Malaysian Prime Minister Najib Razak, whose government has come under fire for the handling of the probe into the mysterious disappearance of the flight MH370, today visited an Australian military base coordinating the search operations.
Up to eight planes and nine ships were involved in the search for the plane, as a nuclear-powered British submarine joined the near-four week hunt that has so far failed to find any sign of the missing airliner.
Malaysian authorities believe Flight MH370 crashed in the ocean when it ran out of fuel hours after vanishing under mysterious circumstances on March 8 with 239 people on board.
Australian Prime Minister Tony Abbott said the hunt for the plane is the most difficult in human history and there is no guarantee that it would be found.
“We cannot be certain of ultimate success in the search for MH370,” Abbott said at a news briefing, standing alongside Najib.
“This is most probably the most difficult search ever undertaken…but I can assure people that the best brains in the world are working on this,” he said.
“But we can be certain that we will spare no effort – that we will not rest – until we have done everything we humanly can.”
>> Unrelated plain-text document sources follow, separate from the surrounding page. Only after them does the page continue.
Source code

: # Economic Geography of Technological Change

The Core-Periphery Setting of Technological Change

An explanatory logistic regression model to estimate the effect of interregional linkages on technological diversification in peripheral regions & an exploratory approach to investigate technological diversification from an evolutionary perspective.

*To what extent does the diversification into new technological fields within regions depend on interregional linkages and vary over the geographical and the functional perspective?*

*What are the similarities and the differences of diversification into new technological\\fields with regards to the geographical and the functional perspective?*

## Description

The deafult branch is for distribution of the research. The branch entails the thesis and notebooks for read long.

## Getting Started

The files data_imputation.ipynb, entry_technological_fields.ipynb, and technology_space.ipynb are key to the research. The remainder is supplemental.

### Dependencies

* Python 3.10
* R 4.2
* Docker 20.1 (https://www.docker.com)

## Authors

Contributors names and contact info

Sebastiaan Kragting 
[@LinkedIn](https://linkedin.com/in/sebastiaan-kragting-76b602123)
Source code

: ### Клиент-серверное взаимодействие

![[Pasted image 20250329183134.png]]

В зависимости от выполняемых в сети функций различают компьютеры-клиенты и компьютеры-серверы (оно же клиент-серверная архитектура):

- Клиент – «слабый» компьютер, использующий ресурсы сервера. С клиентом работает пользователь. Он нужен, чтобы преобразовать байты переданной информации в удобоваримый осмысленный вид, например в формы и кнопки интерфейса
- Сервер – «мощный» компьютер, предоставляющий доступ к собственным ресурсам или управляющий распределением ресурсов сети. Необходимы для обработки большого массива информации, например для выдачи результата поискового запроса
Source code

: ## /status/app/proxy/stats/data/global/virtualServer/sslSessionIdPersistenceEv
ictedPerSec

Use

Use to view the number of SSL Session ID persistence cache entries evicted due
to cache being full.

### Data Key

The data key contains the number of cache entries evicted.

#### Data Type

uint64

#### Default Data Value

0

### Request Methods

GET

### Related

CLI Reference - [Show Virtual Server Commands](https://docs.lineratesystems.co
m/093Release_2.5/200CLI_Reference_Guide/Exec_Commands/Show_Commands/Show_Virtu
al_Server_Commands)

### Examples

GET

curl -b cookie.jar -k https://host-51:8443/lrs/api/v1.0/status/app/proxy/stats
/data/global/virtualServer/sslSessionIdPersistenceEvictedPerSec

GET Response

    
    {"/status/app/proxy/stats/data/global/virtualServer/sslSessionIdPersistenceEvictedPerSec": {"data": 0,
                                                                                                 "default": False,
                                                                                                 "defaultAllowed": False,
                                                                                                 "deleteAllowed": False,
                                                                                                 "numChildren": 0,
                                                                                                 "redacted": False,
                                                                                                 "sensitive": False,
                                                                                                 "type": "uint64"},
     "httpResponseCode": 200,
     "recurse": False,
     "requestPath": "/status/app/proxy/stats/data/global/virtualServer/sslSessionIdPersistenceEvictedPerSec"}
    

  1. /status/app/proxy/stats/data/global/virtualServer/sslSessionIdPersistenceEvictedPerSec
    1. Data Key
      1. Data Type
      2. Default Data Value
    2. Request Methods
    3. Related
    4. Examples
Najib met search crews at Pearce RAAF base, before their planes left for Thursday’s search in the southern Indian Ocean.
“I’m very confident we will indeed show what we can do together as a group of nations; that we want to find answers, that we want to provide comfort to the families and we will not rest until answers are indeed found,” Najib said.
Najib thanked Australia and officials involved in search operations of the Malaysia Airlines Boeing 777 plane that disappeared en route to Beijing from Kuala Lumpur on March 8 with 239 people, including five Indians, on board.
The two leaders were also updated on the search operations at the air base while meeting the personnel coordinating the search.
Former Australian Defence Force head Air Chief Marshal Angus Houston, who is coordinating the search, told the two leaders that the search zones are continually being moved.
“I want to assure you Australia is doing everything it can,” Houston, who is leading the new Joint Agency Coordination Centre (JACC) for the search, told Najib.
Australian Maritime Safety Authority has determined a search area of about 223,000 square kilometres, 1680 kilometres west north-west of Perth.
China distances itself from MH370 probe criticism
Meanwhile, China has sought to distance itself from the angry views aired by family members of Chinese passengers aboard the missing Malaysian plane, terming their opinion “irresponsible”.
“Some Chinese families, internet users and well-known people have aired some radical views,” China’s ambassador to Malaysia Huang Huikang said.
“These radical and irresponsible opinions do not represent the views of Chinese people and the Chinese government,” Huang was quoted as saying by Hong Kong-based South China Morning Post.